▶ [What the exercise asks]
Please print every record below exactly as written, leaving out the pictures.

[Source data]
Start of Block

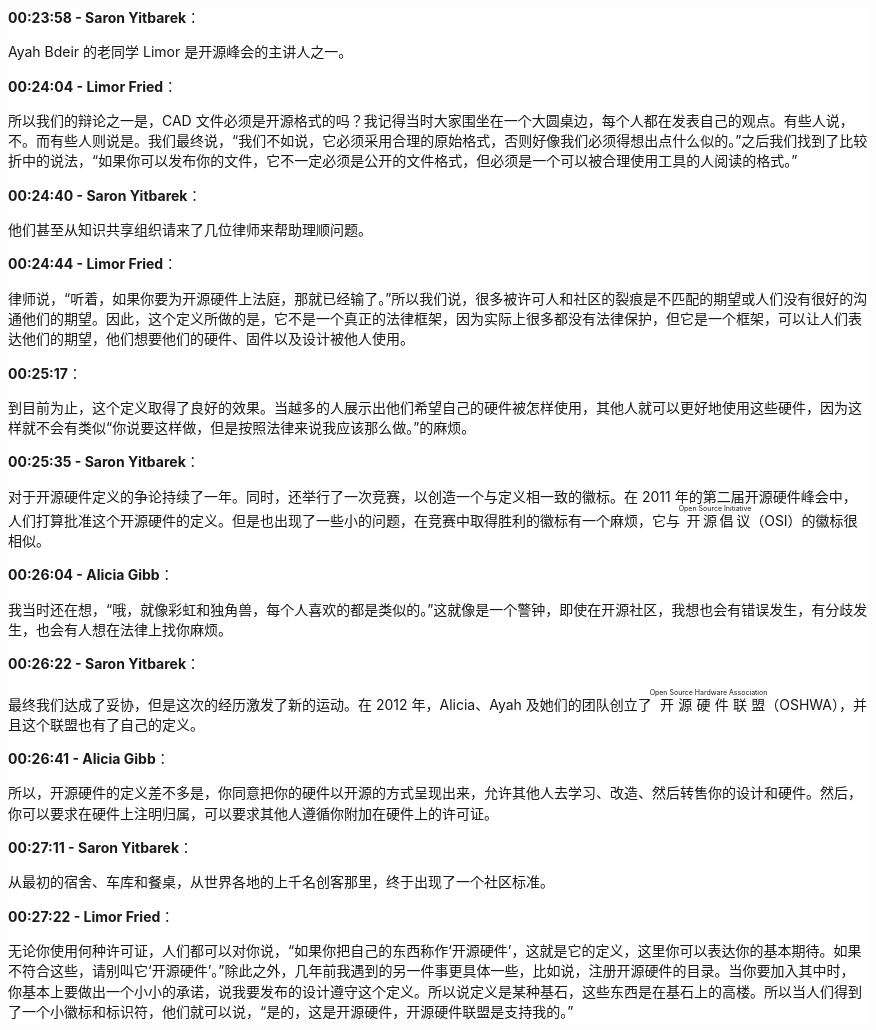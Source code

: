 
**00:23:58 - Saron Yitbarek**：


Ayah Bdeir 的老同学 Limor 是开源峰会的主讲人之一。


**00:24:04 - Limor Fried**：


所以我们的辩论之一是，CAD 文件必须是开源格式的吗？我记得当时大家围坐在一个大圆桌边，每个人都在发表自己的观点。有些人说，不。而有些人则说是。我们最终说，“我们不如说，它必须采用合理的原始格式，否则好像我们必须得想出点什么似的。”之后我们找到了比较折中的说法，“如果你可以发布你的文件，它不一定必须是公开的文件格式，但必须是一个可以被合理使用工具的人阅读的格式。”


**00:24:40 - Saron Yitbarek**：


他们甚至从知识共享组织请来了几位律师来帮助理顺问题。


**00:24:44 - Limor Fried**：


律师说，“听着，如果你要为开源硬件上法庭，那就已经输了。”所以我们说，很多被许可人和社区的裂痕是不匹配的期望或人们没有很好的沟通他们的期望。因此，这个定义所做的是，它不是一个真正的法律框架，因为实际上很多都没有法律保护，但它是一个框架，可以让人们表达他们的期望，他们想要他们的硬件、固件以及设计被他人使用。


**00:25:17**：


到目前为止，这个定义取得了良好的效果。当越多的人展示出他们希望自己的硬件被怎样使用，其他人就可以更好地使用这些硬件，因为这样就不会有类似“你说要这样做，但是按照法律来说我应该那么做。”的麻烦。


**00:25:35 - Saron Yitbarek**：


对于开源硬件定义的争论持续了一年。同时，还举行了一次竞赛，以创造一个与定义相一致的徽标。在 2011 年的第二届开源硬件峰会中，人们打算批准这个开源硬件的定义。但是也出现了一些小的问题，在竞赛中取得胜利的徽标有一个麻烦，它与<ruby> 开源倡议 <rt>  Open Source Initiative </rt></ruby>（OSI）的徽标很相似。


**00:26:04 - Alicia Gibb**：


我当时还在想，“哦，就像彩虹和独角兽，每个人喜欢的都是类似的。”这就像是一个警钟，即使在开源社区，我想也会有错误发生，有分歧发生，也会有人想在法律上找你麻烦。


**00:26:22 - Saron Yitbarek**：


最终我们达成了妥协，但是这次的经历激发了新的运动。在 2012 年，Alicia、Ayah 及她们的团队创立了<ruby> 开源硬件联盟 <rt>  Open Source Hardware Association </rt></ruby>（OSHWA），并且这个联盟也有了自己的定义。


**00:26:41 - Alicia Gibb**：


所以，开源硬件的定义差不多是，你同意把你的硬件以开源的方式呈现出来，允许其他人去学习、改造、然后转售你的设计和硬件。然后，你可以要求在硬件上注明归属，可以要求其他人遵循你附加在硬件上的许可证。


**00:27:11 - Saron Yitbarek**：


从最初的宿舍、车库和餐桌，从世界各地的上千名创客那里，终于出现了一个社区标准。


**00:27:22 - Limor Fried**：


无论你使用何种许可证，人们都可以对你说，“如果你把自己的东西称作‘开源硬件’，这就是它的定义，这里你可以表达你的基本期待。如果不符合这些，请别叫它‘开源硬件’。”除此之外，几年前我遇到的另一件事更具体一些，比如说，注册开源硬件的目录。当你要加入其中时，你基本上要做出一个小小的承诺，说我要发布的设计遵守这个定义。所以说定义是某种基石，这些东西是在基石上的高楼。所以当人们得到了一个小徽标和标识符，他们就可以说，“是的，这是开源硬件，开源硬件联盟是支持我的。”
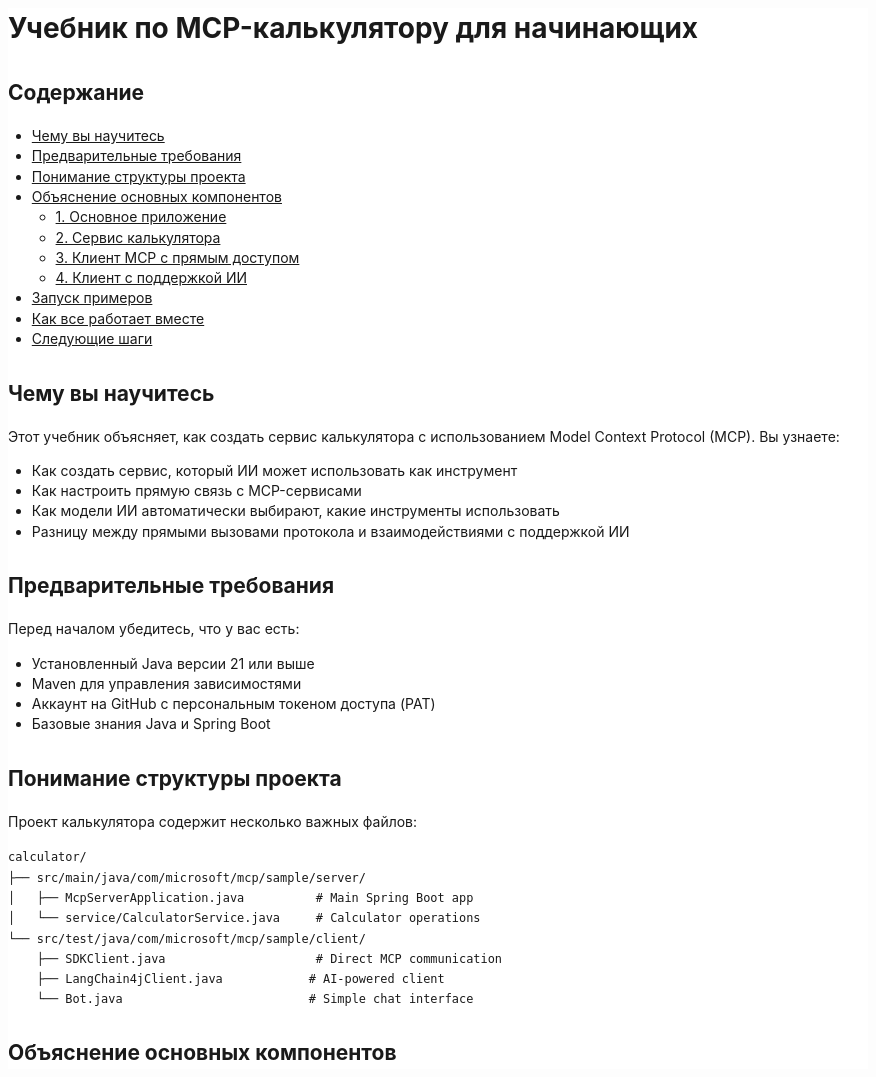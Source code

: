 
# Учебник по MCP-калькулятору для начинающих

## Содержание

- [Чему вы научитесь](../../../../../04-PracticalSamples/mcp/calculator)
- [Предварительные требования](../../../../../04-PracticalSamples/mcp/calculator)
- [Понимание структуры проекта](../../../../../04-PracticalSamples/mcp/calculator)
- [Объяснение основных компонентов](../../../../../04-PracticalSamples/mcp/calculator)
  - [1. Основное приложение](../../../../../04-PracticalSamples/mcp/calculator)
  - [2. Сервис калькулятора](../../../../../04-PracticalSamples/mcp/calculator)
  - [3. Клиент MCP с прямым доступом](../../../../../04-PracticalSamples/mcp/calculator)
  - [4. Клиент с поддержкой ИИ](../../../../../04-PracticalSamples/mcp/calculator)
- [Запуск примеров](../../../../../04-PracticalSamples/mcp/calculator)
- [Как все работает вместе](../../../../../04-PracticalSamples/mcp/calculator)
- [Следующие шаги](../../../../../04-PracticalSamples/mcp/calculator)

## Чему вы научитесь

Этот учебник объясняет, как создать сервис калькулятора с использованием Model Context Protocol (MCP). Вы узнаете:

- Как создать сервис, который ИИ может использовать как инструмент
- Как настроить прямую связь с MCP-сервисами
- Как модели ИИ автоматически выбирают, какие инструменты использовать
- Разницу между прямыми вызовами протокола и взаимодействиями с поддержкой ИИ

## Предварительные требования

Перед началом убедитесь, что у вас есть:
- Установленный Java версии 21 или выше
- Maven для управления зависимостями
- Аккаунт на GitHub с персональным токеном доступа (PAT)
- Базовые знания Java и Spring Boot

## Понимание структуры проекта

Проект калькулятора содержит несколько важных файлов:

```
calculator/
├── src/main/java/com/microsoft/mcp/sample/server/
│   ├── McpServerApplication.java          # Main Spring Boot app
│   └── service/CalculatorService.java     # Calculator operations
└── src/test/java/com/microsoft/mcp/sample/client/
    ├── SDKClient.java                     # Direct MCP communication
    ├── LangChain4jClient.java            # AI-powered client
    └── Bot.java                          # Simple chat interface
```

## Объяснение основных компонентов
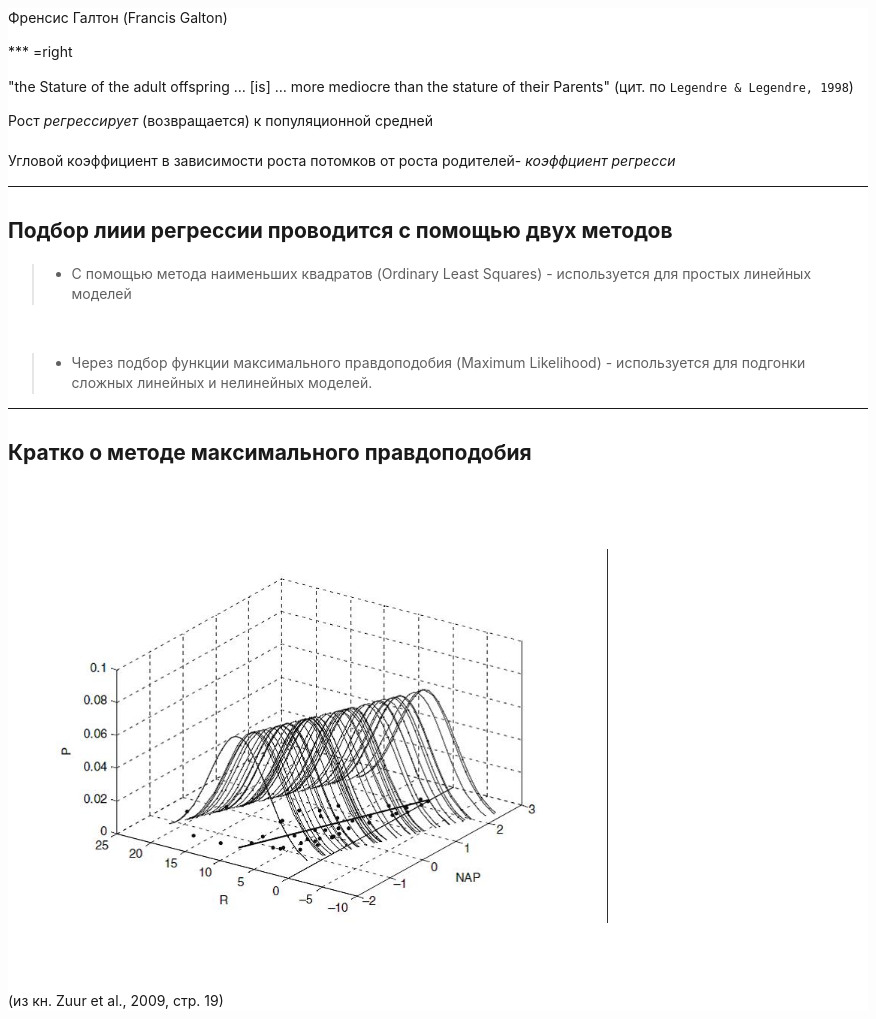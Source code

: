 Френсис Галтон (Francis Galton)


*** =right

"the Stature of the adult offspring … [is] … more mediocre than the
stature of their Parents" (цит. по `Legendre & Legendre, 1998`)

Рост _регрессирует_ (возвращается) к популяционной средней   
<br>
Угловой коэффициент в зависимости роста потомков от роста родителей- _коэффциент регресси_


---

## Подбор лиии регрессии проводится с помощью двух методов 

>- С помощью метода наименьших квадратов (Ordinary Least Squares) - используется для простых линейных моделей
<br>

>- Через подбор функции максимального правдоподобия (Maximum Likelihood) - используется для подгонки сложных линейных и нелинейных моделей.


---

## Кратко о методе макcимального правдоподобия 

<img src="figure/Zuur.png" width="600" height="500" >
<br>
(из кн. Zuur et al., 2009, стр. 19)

End of Block

▶ [Task answer]
Source code

: 
**00:23:58 - Saron Yitbarek**：


Ayah Bdeir 的老同学 Limor 是开源峰会的主讲人之一。


**00:24:04 - Limor Fried**：


所以我们的辩论之一是，CAD 文件必须是开源格式的吗？我记得当时大家围坐在一个大圆桌边，每个人都在发表自己的观点。有些人说，不。而有些人则说是。我们最终说，“我们不如说，它必须采用合理的原始格式，否则好像我们必须得想出点什么似的。”之后我们找到了比较折中的说法，“如果你可以发布你的文件，它不一定必须是公开的文件格式，但必须是一个可以被合理使用工具的人阅读的格式。”


**00:24:40 - Saron Yitbarek**：


他们甚至从知识共享组织请来了几位律师来帮助理顺问题。


**00:24:44 - Limor Fried**：


律师说，“听着，如果你要为开源硬件上法庭，那就已经输了。”所以我们说，很多被许可人和社区的裂痕是不匹配的期望或人们没有很好的沟通他们的期望。因此，这个定义所做的是，它不是一个真正的法律框架，因为实际上很多都没有法律保护，但它是一个框架，可以让人们表达他们的期望，他们想要他们的硬件、固件以及设计被他人使用。


**00:25:17**：


到目前为止，这个定义取得了良好的效果。当越多的人展示出他们希望自己的硬件被怎样使用，其他人就可以更好地使用这些硬件，因为这样就不会有类似“你说要这样做，但是按照法律来说我应该那么做。”的麻烦。


**00:25:35 - Saron Yitbarek**：


对于开源硬件定义的争论持续了一年。同时，还举行了一次竞赛，以创造一个与定义相一致的徽标。在 2011 年的第二届开源硬件峰会中，人们打算批准这个开源硬件的定义。但是也出现了一些小的问题，在竞赛中取得胜利的徽标有一个麻烦，它与<ruby> 开源倡议 <rt>  Open Source Initiative </rt></ruby>（OSI）的徽标很相似。


**00:26:04 - Alicia Gibb**：


我当时还在想，“哦，就像彩虹和独角兽，每个人喜欢的都是类似的。”这就像是一个警钟，即使在开源社区，我想也会有错误发生，有分歧发生，也会有人想在法律上找你麻烦。


**00:26:22 - Saron Yitbarek**：


最终我们达成了妥协，但是这次的经历激发了新的运动。在 2012 年，Alicia、Ayah 及她们的团队创立了<ruby> 开源硬件联盟 <rt>  Open Source Hardware Association </rt></ruby>（OSHWA），并且这个联盟也有了自己的定义。


**00:26:41 - Alicia Gibb**：


所以，开源硬件的定义差不多是，你同意把你的硬件以开源的方式呈现出来，允许其他人去学习、改造、然后转售你的设计和硬件。然后，你可以要求在硬件上注明归属，可以要求其他人遵循你附加在硬件上的许可证。


**00:27:11 - Saron Yitbarek**：


从最初的宿舍、车库和餐桌，从世界各地的上千名创客那里，终于出现了一个社区标准。


**00:27:22 - Limor Fried**：


无论你使用何种许可证，人们都可以对你说，“如果你把自己的东西称作‘开源硬件’，这就是它的定义，这里你可以表达你的基本期待。如果不符合这些，请别叫它‘开源硬件’。”除此之外，几年前我遇到的另一件事更具体一些，比如说，注册开源硬件的目录。当你要加入其中时，你基本上要做出一个小小的承诺，说我要发布的设计遵守这个定义。所以说定义是某种基石，这些东西是在基石上的高楼。所以当人们得到了一个小徽标和标识符，他们就可以说，“是的，这是开源硬件，开源硬件联盟是支持我的。”
Source code

: 
# Учебник по MCP-калькулятору для начинающих

## Содержание

- [Чему вы научитесь](../../../../../04-PracticalSamples/mcp/calculator)
- [Предварительные требования](../../../../../04-PracticalSamples/mcp/calculator)
- [Понимание структуры проекта](../../../../../04-PracticalSamples/mcp/calculator)
- [Объяснение основных компонентов](../../../../../04-PracticalSamples/mcp/calculator)
  - [1. Основное приложение](../../../../../04-PracticalSamples/mcp/calculator)
  - [2. Сервис калькулятора](../../../../../04-PracticalSamples/mcp/calculator)
  - [3. Клиент MCP с прямым доступом](../../../../../04-PracticalSamples/mcp/calculator)
  - [4. Клиент с поддержкой ИИ](../../../../../04-PracticalSamples/mcp/calculator)
- [Запуск примеров](../../../../../04-PracticalSamples/mcp/calculator)
- [Как все работает вместе](../../../../../04-PracticalSamples/mcp/calculator)
- [Следующие шаги](../../../../../04-PracticalSamples/mcp/calculator)

## Чему вы научитесь

Этот учебник объясняет, как создать сервис калькулятора с использованием Model Context Protocol (MCP). Вы узнаете:

- Как создать сервис, который ИИ может использовать как инструмент
- Как настроить прямую связь с MCP-сервисами
- Как модели ИИ автоматически выбирают, какие инструменты использовать
- Разницу между прямыми вызовами протокола и взаимодействиями с поддержкой ИИ

## Предварительные требования

Перед началом убедитесь, что у вас есть:
- Установленный Java версии 21 или выше
- Maven для управления зависимостями
- Аккаунт на GitHub с персональным токеном доступа (PAT)
- Базовые знания Java и Spring Boot

## Понимание структуры проекта

Проект калькулятора содержит несколько важных файлов:

```
calculator/
├── src/main/java/com/microsoft/mcp/sample/server/
│   ├── McpServerApplication.java          # Main Spring Boot app
│   └── service/CalculatorService.java     # Calculator operations
└── src/test/java/com/microsoft/mcp/sample/client/
    ├── SDKClient.java                     # Direct MCP communication
    ├── LangChain4jClient.java            # AI-powered client
    └── Bot.java                          # Simple chat interface
```

## Объяснение основных компонентов
Source code

: Френсис Галтон (Francis Galton)


*** =right

"the Stature of the adult offspring … [is] … more mediocre than the
stature of their Parents" (цит. по `Legendre & Legendre, 1998`)

Рост _регрессирует_ (возвращается) к популяционной средней   
<br>
Угловой коэффициент в зависимости роста потомков от роста родителей- _коэффциент регресси_


---

## Подбор лиии регрессии проводится с помощью двух методов 

>- С помощью метода наименьших квадратов (Ordinary Least Squares) - используется для простых линейных моделей
<br>

>- Через подбор функции максимального правдоподобия (Maximum Likelihood) - используется для подгонки сложных линейных и нелинейных моделей.


---

## Кратко о методе макcимального правдоподобия 

<img src="figure/Zuur.png" width="600" height="500" >
<br>
(из кн. Zuur et al., 2009, стр. 19)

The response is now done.